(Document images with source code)
● ● ● ● ● ● ●

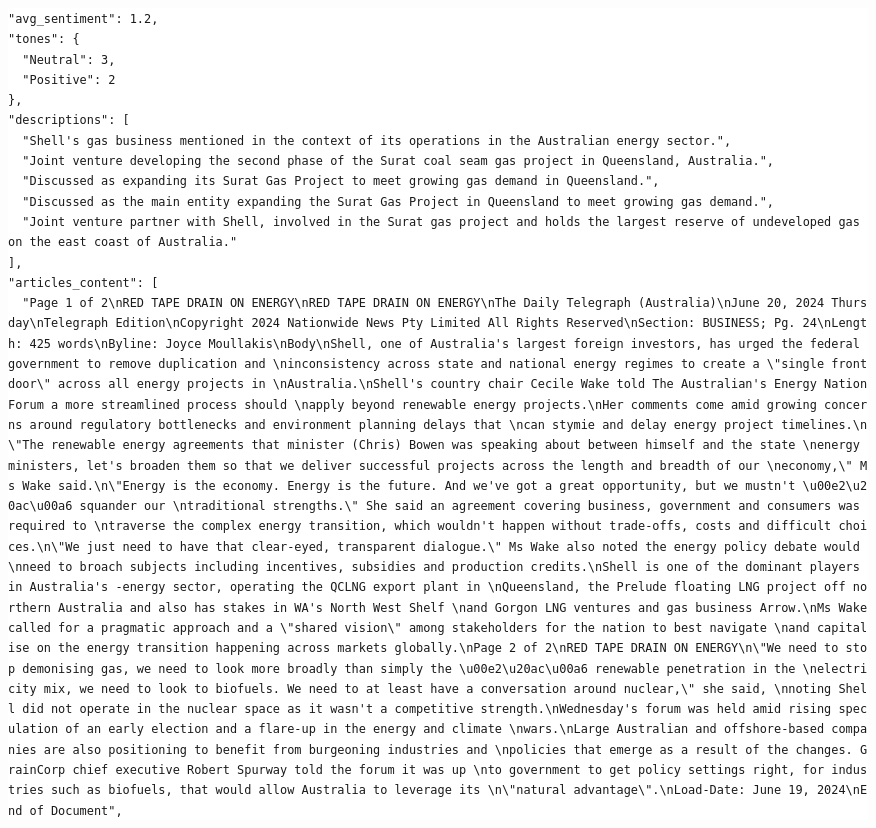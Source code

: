     "avg_sentiment": 1.2,
    "tones": {
      "Neutral": 3,
      "Positive": 2
    },
    "descriptions": [
      "Shell's gas business mentioned in the context of its operations in the Australian energy sector.",
      "Joint venture developing the second phase of the Surat coal seam gas project in Queensland, Australia.",
      "Discussed as expanding its Surat Gas Project to meet growing gas demand in Queensland.",
      "Discussed as the main entity expanding the Surat Gas Project in Queensland to meet growing gas demand.",
      "Joint venture partner with Shell, involved in the Surat gas project and holds the largest reserve of undeveloped gas on the east coast of Australia."
    ],
    "articles_content": [
      "Page 1 of 2\nRED TAPE DRAIN ON ENERGY\nRED TAPE DRAIN ON ENERGY\nThe Daily Telegraph (Australia)\nJune 20, 2024 Thursday\nTelegraph Edition\nCopyright 2024 Nationwide News Pty Limited All Rights Reserved\nSection: BUSINESS; Pg. 24\nLength: 425 words\nByline: Joyce Moullakis\nBody\nShell, one of Australia's largest foreign investors, has urged the federal government to remove duplication and \ninconsistency across state and national energy regimes to create a \"single front door\" across all energy projects in \nAustralia.\nShell's country chair Cecile Wake told The Australian's Energy Nation Forum a more streamlined process should \napply beyond renewable energy projects.\nHer comments come amid growing concerns around regulatory bottlenecks and environment planning delays that \ncan stymie and delay energy project timelines.\n\"The renewable energy agreements that minister (Chris) Bowen was speaking about between himself and the state \nenergy ministers, let's broaden them so that we deliver successful projects across the length and breadth of our \neconomy,\" Ms Wake said.\n\"Energy is the economy. Energy is the future. And we've got a great opportunity, but we mustn't \u00e2\u20ac\u00a6 squander our \ntraditional strengths.\" She said an agreement covering business, government and consumers was required to \ntraverse the complex energy transition, which wouldn't happen without trade-offs, costs and difficult choices.\n\"We just need to have that clear-eyed, transparent dialogue.\" Ms Wake also noted the energy policy debate would \nneed to broach subjects including incentives, subsidies and production credits.\nShell is one of the dominant players in Australia's -energy sector, operating the QCLNG export plant in \nQueensland, the Prelude floating LNG project off northern Australia and also has stakes in WA's North West Shelf \nand Gorgon LNG ventures and gas business Arrow.\nMs Wake called for a pragmatic approach and a \"shared vision\" among stakeholders for the nation to best navigate \nand capitalise on the energy transition happening across markets globally.\nPage 2 of 2\nRED TAPE DRAIN ON ENERGY\n\"We need to stop demonising gas, we need to look more broadly than simply the \u00e2\u20ac\u00a6 renewable penetration in the \nelectricity mix, we need to look to biofuels. We need to at least have a conversation around nuclear,\" she said, \nnoting Shell did not operate in the nuclear space as it wasn't a competitive strength.\nWednesday's forum was held amid rising speculation of an early election and a flare-up in the energy and climate \nwars.\nLarge Australian and offshore-based companies are also positioning to benefit from burgeoning industries and \npolicies that emerge as a result of the changes. GrainCorp chief executive Robert Spurway told the forum it was up \nto government to get policy settings right, for industries such as biofuels, that would allow Australia to leverage its \n\"natural advantage\".\nLoad-Date: June 19, 2024\nEnd of Document",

● ● ● ● ● ● ●

- _ASSIGNED TASK_
Once you have found every line above holding the word "Discussed", copy those lines.

- _ANSWER TO THE EXERCISE_
      "Discussed as expanding its Surat Gas Project to meet growing gas demand in Queensland.",
      "Discussed as the main entity expanding the Surat Gas Project in Queensland to meet growing gas demand.",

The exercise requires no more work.